**Instructions to follow**
What you return should match every entry, character for character.

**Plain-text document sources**
------------------------
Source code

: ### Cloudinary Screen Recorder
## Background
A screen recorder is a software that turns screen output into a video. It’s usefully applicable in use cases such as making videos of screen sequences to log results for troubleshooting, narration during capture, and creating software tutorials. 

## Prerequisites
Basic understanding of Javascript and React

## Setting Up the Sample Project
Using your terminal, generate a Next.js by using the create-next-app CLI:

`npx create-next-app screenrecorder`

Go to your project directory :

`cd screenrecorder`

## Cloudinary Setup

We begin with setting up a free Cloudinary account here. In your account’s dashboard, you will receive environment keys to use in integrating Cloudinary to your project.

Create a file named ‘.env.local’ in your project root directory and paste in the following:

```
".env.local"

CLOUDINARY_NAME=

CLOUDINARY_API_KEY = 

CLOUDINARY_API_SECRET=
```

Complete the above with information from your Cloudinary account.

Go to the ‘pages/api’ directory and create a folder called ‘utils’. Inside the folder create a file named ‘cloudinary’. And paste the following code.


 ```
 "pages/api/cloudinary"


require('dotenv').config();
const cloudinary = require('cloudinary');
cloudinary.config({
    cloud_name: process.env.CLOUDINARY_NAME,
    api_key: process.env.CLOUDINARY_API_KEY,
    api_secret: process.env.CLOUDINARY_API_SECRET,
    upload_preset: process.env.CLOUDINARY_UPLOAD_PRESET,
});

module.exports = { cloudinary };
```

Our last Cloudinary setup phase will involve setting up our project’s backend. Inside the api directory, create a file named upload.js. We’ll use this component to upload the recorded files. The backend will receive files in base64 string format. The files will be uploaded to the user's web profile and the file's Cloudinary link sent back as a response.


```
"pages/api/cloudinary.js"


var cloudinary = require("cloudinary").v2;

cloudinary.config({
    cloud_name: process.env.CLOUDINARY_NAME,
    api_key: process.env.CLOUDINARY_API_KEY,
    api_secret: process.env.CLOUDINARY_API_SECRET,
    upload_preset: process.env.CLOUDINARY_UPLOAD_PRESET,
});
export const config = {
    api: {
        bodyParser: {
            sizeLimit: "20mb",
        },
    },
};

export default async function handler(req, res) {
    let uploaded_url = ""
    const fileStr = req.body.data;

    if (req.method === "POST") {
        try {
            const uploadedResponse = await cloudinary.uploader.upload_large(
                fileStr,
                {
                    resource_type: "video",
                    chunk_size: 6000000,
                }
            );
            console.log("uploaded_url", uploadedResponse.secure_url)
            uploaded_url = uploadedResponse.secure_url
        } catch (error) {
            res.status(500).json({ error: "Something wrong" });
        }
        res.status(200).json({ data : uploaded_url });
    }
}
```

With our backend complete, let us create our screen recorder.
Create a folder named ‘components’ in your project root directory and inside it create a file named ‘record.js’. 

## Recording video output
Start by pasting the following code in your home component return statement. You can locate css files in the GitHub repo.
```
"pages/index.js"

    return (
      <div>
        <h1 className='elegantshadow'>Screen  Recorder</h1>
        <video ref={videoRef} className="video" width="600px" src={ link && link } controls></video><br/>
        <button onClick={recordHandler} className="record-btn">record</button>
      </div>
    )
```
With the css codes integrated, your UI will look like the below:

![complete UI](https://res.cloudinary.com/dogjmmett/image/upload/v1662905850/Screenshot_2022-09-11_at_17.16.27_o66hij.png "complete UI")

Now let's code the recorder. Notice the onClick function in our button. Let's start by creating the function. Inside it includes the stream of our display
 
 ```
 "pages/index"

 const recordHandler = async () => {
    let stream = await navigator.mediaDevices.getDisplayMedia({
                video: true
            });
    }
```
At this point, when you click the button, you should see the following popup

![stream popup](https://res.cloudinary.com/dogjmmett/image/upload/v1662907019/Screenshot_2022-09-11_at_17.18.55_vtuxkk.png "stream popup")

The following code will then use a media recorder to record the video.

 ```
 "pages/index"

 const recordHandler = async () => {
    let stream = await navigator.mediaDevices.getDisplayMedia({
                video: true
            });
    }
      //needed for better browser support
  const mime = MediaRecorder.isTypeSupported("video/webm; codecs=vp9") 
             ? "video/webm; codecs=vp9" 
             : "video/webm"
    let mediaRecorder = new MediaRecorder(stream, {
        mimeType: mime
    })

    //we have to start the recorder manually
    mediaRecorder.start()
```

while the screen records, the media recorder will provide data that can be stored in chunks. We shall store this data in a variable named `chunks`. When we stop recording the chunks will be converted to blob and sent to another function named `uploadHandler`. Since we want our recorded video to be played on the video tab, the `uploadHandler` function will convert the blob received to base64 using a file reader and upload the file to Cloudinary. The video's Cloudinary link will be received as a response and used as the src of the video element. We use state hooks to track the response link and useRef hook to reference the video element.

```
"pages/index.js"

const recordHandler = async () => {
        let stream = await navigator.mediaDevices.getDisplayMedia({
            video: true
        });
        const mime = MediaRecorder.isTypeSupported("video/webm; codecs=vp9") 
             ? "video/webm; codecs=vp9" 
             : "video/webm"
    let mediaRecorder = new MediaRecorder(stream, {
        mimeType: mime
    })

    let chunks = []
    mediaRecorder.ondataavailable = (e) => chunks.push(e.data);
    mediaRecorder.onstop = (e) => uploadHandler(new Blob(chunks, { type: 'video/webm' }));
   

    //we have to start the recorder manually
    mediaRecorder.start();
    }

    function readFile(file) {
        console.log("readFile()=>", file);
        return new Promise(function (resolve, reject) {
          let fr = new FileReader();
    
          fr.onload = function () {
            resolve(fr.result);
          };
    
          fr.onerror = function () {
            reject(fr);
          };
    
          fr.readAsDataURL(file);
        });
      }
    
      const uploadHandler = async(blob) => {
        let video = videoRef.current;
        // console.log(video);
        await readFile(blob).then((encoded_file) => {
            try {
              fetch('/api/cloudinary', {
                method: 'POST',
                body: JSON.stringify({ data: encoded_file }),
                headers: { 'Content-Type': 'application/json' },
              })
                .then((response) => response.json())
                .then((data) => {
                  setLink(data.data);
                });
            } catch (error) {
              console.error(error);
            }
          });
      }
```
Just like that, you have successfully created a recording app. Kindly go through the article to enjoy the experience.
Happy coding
------------------------
**Solution to the exercise**
Source code

: ### Cloudinary Screen Recorder
## Background
A screen recorder is a software that turns screen output into a video. It’s usefully applicable in use cases such as making videos of screen sequences to log results for troubleshooting, narration during capture, and creating software tutorials. 

## Prerequisites
Basic understanding of Javascript and React

## Setting Up the Sample Project
Using your terminal, generate a Next.js by using the create-next-app CLI:

`npx create-next-app screenrecorder`

Go to your project directory :

`cd screenrecorder`

## Cloudinary Setup

We begin with setting up a free Cloudinary account here. In your account’s dashboard, you will receive environment keys to use in integrating Cloudinary to your project.

Create a file named ‘.env.local’ in your project root directory and paste in the following:

```
".env.local"

CLOUDINARY_NAME=

CLOUDINARY_API_KEY = 

CLOUDINARY_API_SECRET=
```

Complete the above with information from your Cloudinary account.

Go to the ‘pages/api’ directory and create a folder called ‘utils’. Inside the folder create a file named ‘cloudinary’. And paste the following code.


 ```
 "pages/api/cloudinary"


require('dotenv').config();
const cloudinary = require('cloudinary');
cloudinary.config({
    cloud_name: process.env.CLOUDINARY_NAME,
    api_key: process.env.CLOUDINARY_API_KEY,
    api_secret: process.env.CLOUDINARY_API_SECRET,
    upload_preset: process.env.CLOUDINARY_UPLOAD_PRESET,
});

module.exports = { cloudinary };
```

Our last Cloudinary setup phase will involve setting up our project’s backend. Inside the api directory, create a file named upload.js. We’ll use this component to upload the recorded files. The backend will receive files in base64 string format. The files will be uploaded to the user's web profile and the file's Cloudinary link sent back as a response.


```
"pages/api/cloudinary.js"


var cloudinary = require("cloudinary").v2;

cloudinary.config({
    cloud_name: process.env.CLOUDINARY_NAME,
    api_key: process.env.CLOUDINARY_API_KEY,
    api_secret: process.env.CLOUDINARY_API_SECRET,
    upload_preset: process.env.CLOUDINARY_UPLOAD_PRESET,
});
export const config = {
    api: {
        bodyParser: {
            sizeLimit: "20mb",
        },
    },
};

export default async function handler(req, res) {
    let uploaded_url = ""
    const fileStr = req.body.data;

    if (req.method === "POST") {
        try {
            const uploadedResponse = await cloudinary.uploader.upload_large(
                fileStr,
                {
                    resource_type: "video",
                    chunk_size: 6000000,
                }
            );
            console.log("uploaded_url", uploadedResponse.secure_url)
            uploaded_url = uploadedResponse.secure_url
        } catch (error) {
            res.status(500).json({ error: "Something wrong" });
        }
        res.status(200).json({ data : uploaded_url });
    }
}
```

With our backend complete, let us create our screen recorder.
Create a folder named ‘components’ in your project root directory and inside it create a file named ‘record.js’. 

## Recording video output
Start by pasting the following code in your home component return statement. You can locate css files in the GitHub repo.
```
"pages/index.js"

    return (
      <div>
        <h1 className='elegantshadow'>Screen  Recorder</h1>
        <video ref={videoRef} className="video" width="600px" src={ link && link } controls></video><br/>
        <button onClick={recordHandler} className="record-btn">record</button>
      </div>
    )
```
With the css codes integrated, your UI will look like the below:

![complete UI](https://res.cloudinary.com/dogjmmett/image/upload/v1662905850/Screenshot_2022-09-11_at_17.16.27_o66hij.png "complete UI")

Now let's code the recorder. Notice the onClick function in our button. Let's start by creating the function. Inside it includes the stream of our display
 
 ```
 "pages/index"

 const recordHandler = async () => {
    let stream = await navigator.mediaDevices.getDisplayMedia({
                video: true
            });
    }
```
At this point, when you click the button, you should see the following popup

![stream popup](https://res.cloudinary.com/dogjmmett/image/upload/v1662907019/Screenshot_2022-09-11_at_17.18.55_vtuxkk.png "stream popup")

The following code will then use a media recorder to record the video.

 ```
 "pages/index"

 const recordHandler = async () => {
    let stream = await navigator.mediaDevices.getDisplayMedia({
                video: true
            });
    }
      //needed for better browser support
  const mime = MediaRecorder.isTypeSupported("video/webm; codecs=vp9") 
             ? "video/webm; codecs=vp9" 
             : "video/webm"
    let mediaRecorder = new MediaRecorder(stream, {
        mimeType: mime
    })

    //we have to start the recorder manually
    mediaRecorder.start()
```

while the screen records, the media recorder will provide data that can be stored in chunks. We shall store this data in a variable named `chunks`. When we stop recording the chunks will be converted to blob and sent to another function named `uploadHandler`. Since we want our recorded video to be played on the video tab, the `uploadHandler` function will convert the blob received to base64 using a file reader and upload the file to Cloudinary. The video's Cloudinary link will be received as a response and used as the src of the video element. We use state hooks to track the response link and useRef hook to reference the video element.

```
"pages/index.js"

const recordHandler = async () => {
        let stream = await navigator.mediaDevices.getDisplayMedia({
            video: true
        });
        const mime = MediaRecorder.isTypeSupported("video/webm; codecs=vp9") 
             ? "video/webm; codecs=vp9" 
             : "video/webm"
    let mediaRecorder = new MediaRecorder(stream, {
        mimeType: mime
    })

    let chunks = []
    mediaRecorder.ondataavailable = (e) => chunks.push(e.data);
    mediaRecorder.onstop = (e) => uploadHandler(new Blob(chunks, { type: 'video/webm' }));
   

    //we have to start the recorder manually
    mediaRecorder.start();
    }

    function readFile(file) {
        console.log("readFile()=>", file);
        return new Promise(function (resolve, reject) {
          let fr = new FileReader();
    
          fr.onload = function () {
            resolve(fr.result);
          };
    
          fr.onerror = function () {
            reject(fr);
          };
    
          fr.readAsDataURL(file);
        });
      }
    
      const uploadHandler = async(blob) => {
        let video = videoRef.current;
        // console.log(video);
        await readFile(blob).then((encoded_file) => {
            try {
              fetch('/api/cloudinary', {
                method: 'POST',
                body: JSON.stringify({ data: encoded_file }),
                headers: { 'Content-Type': 'application/json' },
              })
                .then((response) => response.json())
                .then((data) => {
                  setLink(data.data);
                });
            } catch (error) {
              console.error(error);
            }
          });
      }
```
Just like that, you have successfully created a recording app. Kindly go through the article to enjoy the experience.
Happy coding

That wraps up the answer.